On afternoons, small groups of girls wearing red jerseys walk through the narrow streets of Aida camp, a Palestinian refugee camp located in the West Bank. They are strolling towards a highlight of their week: football training. After school, the girls gather on a football pitch that lies at the edge of the camp in the shadow of the Apartheid wall, an 8-metre-tall concrete barrier that separates the refugee camp from the Israeli settlement of Gilo and, further north, Jerusalem. In this unlikely place, right beside a symbol of the occupation, the girls of Aida Youth Center’s Aod Football Academy have created a safe space where they can exercise, hang out with their friends, and escape the overcrowded and often violent reality of the camp. But this safe space could be destroyed at any moment, as the Israeli occupation has issued a demolition order against the football pitch.
The term ‘refugee camp’ is usually associated with tents and temporary displacement. But after 75 years, Aida refugee camp in the West Bank has slowly evolved from a temporary encampment to a densely populated and poor neighbourhood, housing over 5,000 Palestinian refugees. The streets are mostly mere alleyways, and the haphazardly constructed houses provide little privacy.

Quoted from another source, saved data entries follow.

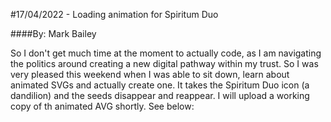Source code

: #17/04/2022 - Loading animation for Spiritum Duo

####By: Mark Bailey

So I don't get much time at the moment to actually code, as I am navigating the politics around creating a new digital pathway within my trust. So I was very pleased this weekend when I was able to sit down, learn about animated SVGs and actually create one. It takes the Spiritum Duo icon (a dandilion) and the seeds disappear and reappear. I will upload a working copy of th animated AVG shortly. See below:


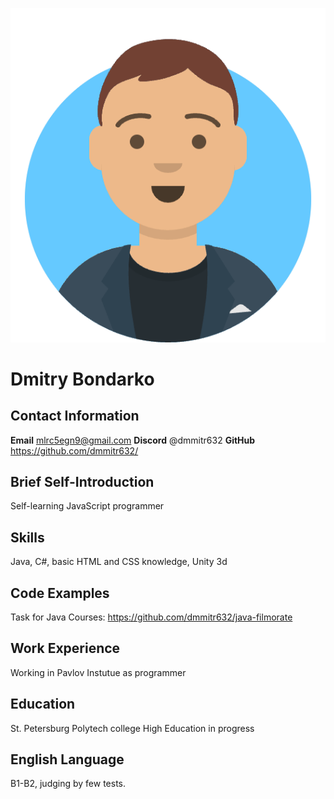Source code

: ![Photo](https://github.com/dmmitr632/rsschool-cv/blob/gh-pages/myavatar.png)

# Dmitry Bondarko

## Contact Information

**Email** mlrc5egn9@gmail.com
**Discord** @dmmitr632
**GitHub** https://github.com/dmmitr632/

## Brief Self-Introduction

Self-learning JavaScript programmer

## Skills

Java, C#, basic HTML and CSS knowledge, Unity 3d

## Code Examples

Task for Java Courses: https://github.com/dmmitr632/java-filmorate

## Work Experience

Working in Pavlov Instutue as programmer

## Education

St. Petersburg Polytech college
High Education in progress

## English Language

B1-B2, judging by few tests.
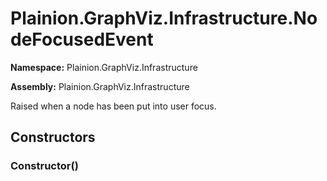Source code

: 
# Plainion.GraphViz.Infrastructure.NodeFocusedEvent

**Namespace:** Plainion.GraphViz.Infrastructure

**Assembly:** Plainion.GraphViz.Infrastructure

Raised when a node has been put into user focus.


## Constructors

### Constructor()
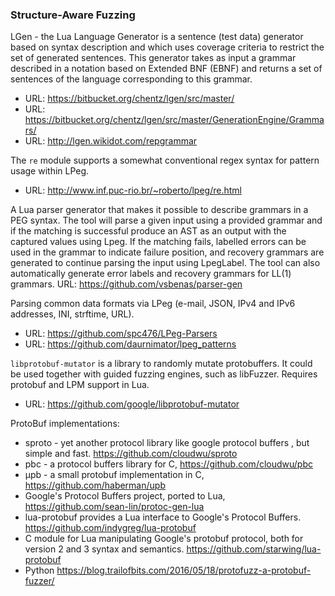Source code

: ### Structure-Aware Fuzzing

LGen - the Lua Language Generator is a sentence (test data) generator based on
syntax description and which uses coverage criteria to restrict the set of
generated sentences. This generator takes as input a grammar described in a
notation based on Extended BNF (EBNF) and returns a set of sentences of the
language corresponding to this grammar.
- URL: https://bitbucket.org/chentz/lgen/src/master/
- URL: https://bitbucket.org/chentz/lgen/src/master/GenerationEngine/Grammars/
- URL: http://lgen.wikidot.com/repgrammar

The `re` module supports a somewhat conventional regex syntax for pattern usage
within LPeg.
- URL: http://www.inf.puc-rio.br/~roberto/lpeg/re.html

A Lua parser generator that makes it possible to describe grammars in a PEG
syntax. The tool will parse a given input using a provided grammar and if the
matching is successful produce an AST as an output with the captured values
using Lpeg. If the matching fails, labelled errors can be used in the grammar
to indicate failure position, and recovery grammars are generated to continue
parsing the input using LpegLabel. The tool can also automatically generate
error labels and recovery grammars for LL(1) grammars.
URL: https://github.com/vsbenas/parser-gen

Parsing common data formats via LPeg (e-mail, JSON, IPv4 and IPv6 addresses,
INI, strftime, URL).
- URL: https://github.com/spc476/LPeg-Parsers
- URL: https://github.com/daurnimator/lpeg_patterns

`libprotobuf-mutator` is a library to randomly mutate protobuffers.
It could be used together with guided fuzzing engines, such as libFuzzer.
Requires protobuf and LPM support in Lua.
- URL: https://github.com/google/libprotobuf-mutator

ProtoBuf implementations:

- sproto - yet another protocol library like google protocol buffers , but
  simple and fast. https://github.com/cloudwu/sproto
- pbc - a protocol buffers library for C,
  https://github.com/cloudwu/pbc
- μpb - a small protobuf implementation in C,
  https://github.com/haberman/upb
- Google's Protocol Buffers project, ported to Lua,
  https://github.com/sean-lin/protoc-gen-lua
- lua-protobuf provides a Lua interface to Google's Protocol Buffers.
  https://github.com/indygreg/lua-protobuf
- C module for Lua manipulating Google's protobuf protocol, both for version 2
  and 3 syntax and semantics.
  https://github.com/starwing/lua-protobuf
- Python https://blog.trailofbits.com/2016/05/18/protofuzz-a-protobuf-fuzzer/
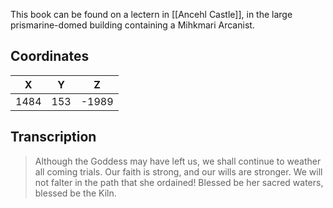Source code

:  

This book can be found on a lectern in [[Ancehl Castle]], in the large prismarine-domed building containing a Mihkmari Arcanist.

## Coordinates
| **X** | **Y** | **Z** |
| :---: | :---: | :---: |
| 1484  |  153  | -1989 |

## Transcription
> Although the Goddess may have left us, we shall continue to weather all coming trials. Our faith is strong, and our wills are stronger. We will not falter in the path that she ordained! Blessed be her sacred waters, blessed be the Kiln.
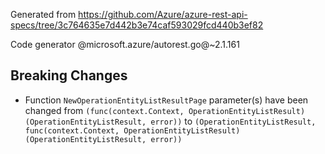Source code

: Generated from https://github.com/Azure/azure-rest-api-specs/tree/3c764635e7d442b3e74caf593029fcd440b3ef82

Code generator @microsoft.azure/autorest.go@~2.1.161

## Breaking Changes

- Function `NewOperationEntityListResultPage` parameter(s) have been changed from `(func(context.Context, OperationEntityListResult) (OperationEntityListResult, error))` to `(OperationEntityListResult, func(context.Context, OperationEntityListResult) (OperationEntityListResult, error))`
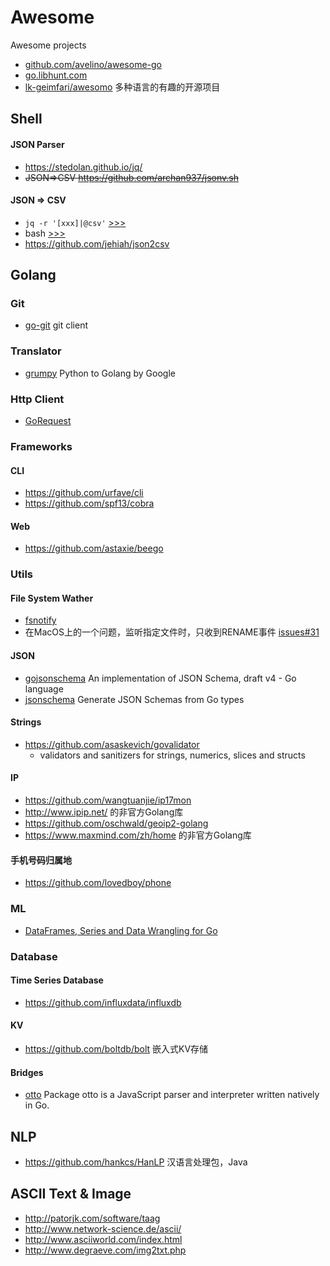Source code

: # Awesome
Awesome projects
 * [github.com/avelino/awesome-go](https://github.com/avelino/awesome-go)
 * [go.libhunt.com](https://go.libhunt.com/)
 * [lk-geimfari/awesomo](https://github.com/lk-geimfari/awesomo) 多种语言的有趣的开源项目
 
## Shell
#### JSON Parser
 * https://stedolan.github.io/jq/
 * ~~JSON=>CSV https://github.com/archan937/jsonv.sh~~

#### JSON => CSV
 * `jq -r '[xxx]|@csv'` [>>>](http://stackoverflow.com/questions/25558456/how-can-i-convert-my-json-to-csv-using-jq)
 * bash [>>>](http://unix.stackexchange.com/questions/140674/convert-json-mapping-object-to-managed-csv-row-using-bash-script)
 * https://github.com/jehiah/json2csv

## Golang
### Git
* [go-git](https://github.com/src-d/go-git) git client

### Translator
* [grumpy](https://github.com/google/grumpy) Python to Golang by Google

### Http Client
* [GoRequest](https://github.com/parnurzeal/gorequest)

### Frameworks
#### CLI
  * https://github.com/urfave/cli
  * https://github.com/spf13/cobra

#### Web
 * https://github.com/astaxie/beego

### Utils
#### File System Wather
 * [fsnotify](https://github.com/fsnotify/fsnotify)
  * 在MacOS上的一个问题，监听指定文件时，只收到RENAME事件 [issues#31](https://github.com/fsnotify/fsnotify/issues/31)

#### JSON
 * [gojsonschema](https://github.com/xeipuuv/gojsonschema) An implementation of JSON Schema, draft v4 - Go language
 * [jsonschema](https://github.com/alecthomas/jsonschema) Generate JSON Schemas from Go types

#### Strings
 * https://github.com/asaskevich/govalidator
   * validators and sanitizers for strings, numerics, slices and structs

#### IP
* https://github.com/wangtuanjie/ip17mon
 * http://www.ipip.net/ 的非官方Golang库
* https://github.com/oschwald/geoip2-golang
 * https://www.maxmind.com/zh/home 的非官方Golang库

#### 手机号码归属地
* https://github.com/lovedboy/phone

### ML
 * [DataFrames, Series and Data Wrangling for Go](https://github.com/kniren/gota)

### Database
#### Time Series Database
 * https://github.com/influxdata/influxdb

#### KV 
 * https://github.com/boltdb/bolt 嵌入式KV存储
 
#### Bridges
 * [otto](https://github.com/robertkrimen/otto) Package otto is a JavaScript parser and interpreter written natively in Go.
 
## NLP
* https://github.com/hankcs/HanLP 汉语言处理包，Java

## ASCII Text & Image
 * http://patorjk.com/software/taag
 * http://www.network-science.de/ascii/
 * http://www.asciiworld.com/index.html
 * http://www.degraeve.com/img2txt.php
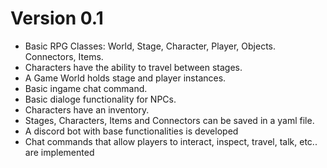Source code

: # Version 0.1

* Basic RPG Classes: World, Stage, Character, Player, Objects. Connectors, Items.
* Characters have the ability to travel between stages.
* A Game World holds stage and player instances.
* Basic ingame chat command.
* Basic dialoge functionality for NPCs.
* Characters have an inventory.
* Stages, Characters, Items and Connectors can be saved in a yaml file.
* A discord bot with base functionalities is developed
* Chat commands that allow players to interact, inspect, travel, talk, etc.. are implemented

Aida refugee camp was supposed to be a temporary solution when it was established in 1950, but four generations of refugees are still living in these precarious conditions – with lingering hope for return to their original villages.
Overcrowding, high poverty and unemployment levels, and poor infrastructure are not the only issues plaguing Aida camp. In addition to the Apartheid wall, which snakes around the Northern and Eastern side of the camp, there are five watch towers, as well as an Israeli military base. The presence of these infrastructures of occupation exposes the camp to disproportionate amounts of violence perpetrated by the Israeli military, who enter the camp frequently to arrest and intimidate. Tear gas, rubber bullets, and live ammunition are things that all camp residents are very familiar with, even children1.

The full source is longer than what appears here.